LEGCO WORK

Motion on “Mandatory Provident Fund Schemes (Amendment) Bill 2014” (2015.01.21)

MR CHAN KIN-POR (in Cantonese): In my capacity as Chairman of the Bills Committee on Mandatory Provident Fund Schemes (Amendment) Bill 2014 (Bills Committee), I would like to report on the deliberations of the Bills Committee.

The Mandatory Provident Fund Schemes (Amendment) Bill 2014 (the Bill) seeks to amend the Mandatory Provident Fund Schemes Ordinance to allow withdrawal of Mandatory Provident Fund (MPF) accrued benefits by instalments upon a scheme member’s retirement or early retirement, to add terminal illness as a ground for making early withdrawal of accrued benefits, to improve the information disclosure and prosecution arrangements, and so on. The Bill also proposes to revise the approval process of a new MPF constituent fund and to streamline the administrative and communication procedures, so as to drive down the MPF fees and to enhance the MPF schemes.

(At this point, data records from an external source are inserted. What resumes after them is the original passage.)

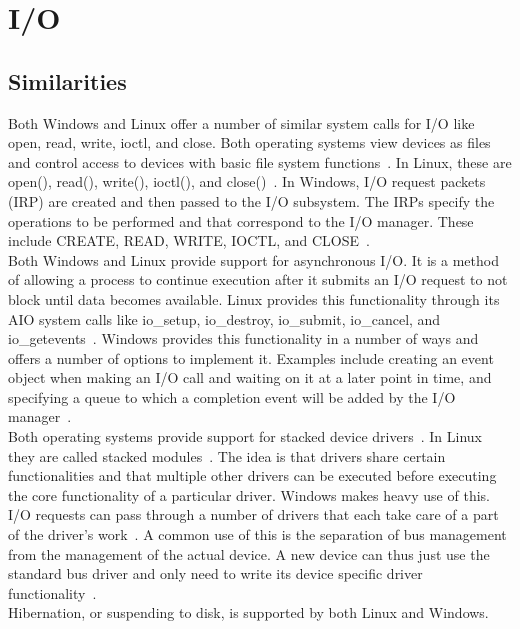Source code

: \documentclass[letterpaper,10pt,titlepage]{article}
\begin{document}
\section{I/O}
\subsection{Similarities}
Both Windows and Linux offer a number of similar system calls for I/O like 
open, read, write, ioctl, and close. Both operating systems view devices as 
files and control access to devices with basic file system functions~\cite{msdn-io}. In 
Linux, these are open(), read(), write(), ioctl(), and close()~\cite{love14}. In Windows, 
I/O request packets (IRP) are created and then passed to the I/O subsystem. 
The IRPs specify the operations to be performed and that correspond to the 
I/O manager. These include CREATE, READ, WRITE, IOCTL, and CLOSE~\cite{tm11}.
\\
\linebreak
Both Windows and Linux provide support for asynchronous I/O. It is a method of
allowing a process to continue execution after it submits an I/O request to 
not block until data becomes available. Linux provides this functionality 
through its AIO system calls like io\_setup, io\_destroy, io\_submit,
io\_cancel, and io\_getevents~\cite{aio}. Windows provides this functionality in a number
of ways and offers a number of options to implement it. Examples include 
creating an event object when making an I/O call and waiting on it at a later 
point in time, and specifying a queue to which a completion event will be 
added by the I/O manager~\cite{tm11}.
\\
\linebreak
Both operating systems provide support for stacked device drivers~\cite{tm11}. In Linux
they are called stacked modules~\cite{tm10}. The idea is that drivers share certain 
functionalities and that multiple other drivers can be executed before 
executing the core functionality of a particular driver. Windows makes heavy 
use of this. I/O requests can pass through a number of drivers that each take 
care of a part of the driver's work~\cite{tm11}. A common use of this is the separation of
bus management from the management of the actual device. A new device can 
thus just use the standard bus driver and only need to write its device 
specific driver functionality~\cite{rsw9}.
\\
\linebreak
Hibernation, or suspending to disk, is supported by both Linux and Windows.
\end{document}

The Bills Committee supports the proposal which allows phased withdrawal of MPF accrued benefits, so as to provide scheme members with more flexible options in withdrawing accrued benefits. As MPF trustees’ administrative costs increase with the number of withdrawals, members propose to reduce the number of free withdrawals from at least 12 times a year to no more than four times a year or to set a minimum amount for each withdrawal, so as to maintain the administrative and operational efficiency of the MPF System. Having considered the comments of the Bills Committee, the Administration has agreed to revising the proposal to require MPF trustees to handle a minimum of four free withdrawal requests made by a scheme member in a year while no minimum withdrawal amount will be specified. The authorities have promised a review in future to ascertain whether the new arrangements would satisfy scheme members’ need. Members in general also support the addition of terminal illness as a ground for early withdrawal of accrued benefits. Some members have expressed disagreement to defining terminal illness as a remaining life expectancy of 12 months or less. They hold that certification by a registered medical practitioner or a registered Chinese medicine practitioner that a scheme member suffers from a terminal illness should suffice to justify the early withdrawal. The Administration has indicated that it is necessary to make available an easy-to-understand and objective definition of terminal illness, so as to provide medical practitioners with an objective assessment mechanism, to facilitate easy operation of claim procedures and to help prevent abuse. The authorities have explained that the proposed definition is the outcome of the 2011-2012 public consultation and the subsequent discussion with medical professional bodies, together with the reference made to the arrangement adopted in the Australian Superannuation System.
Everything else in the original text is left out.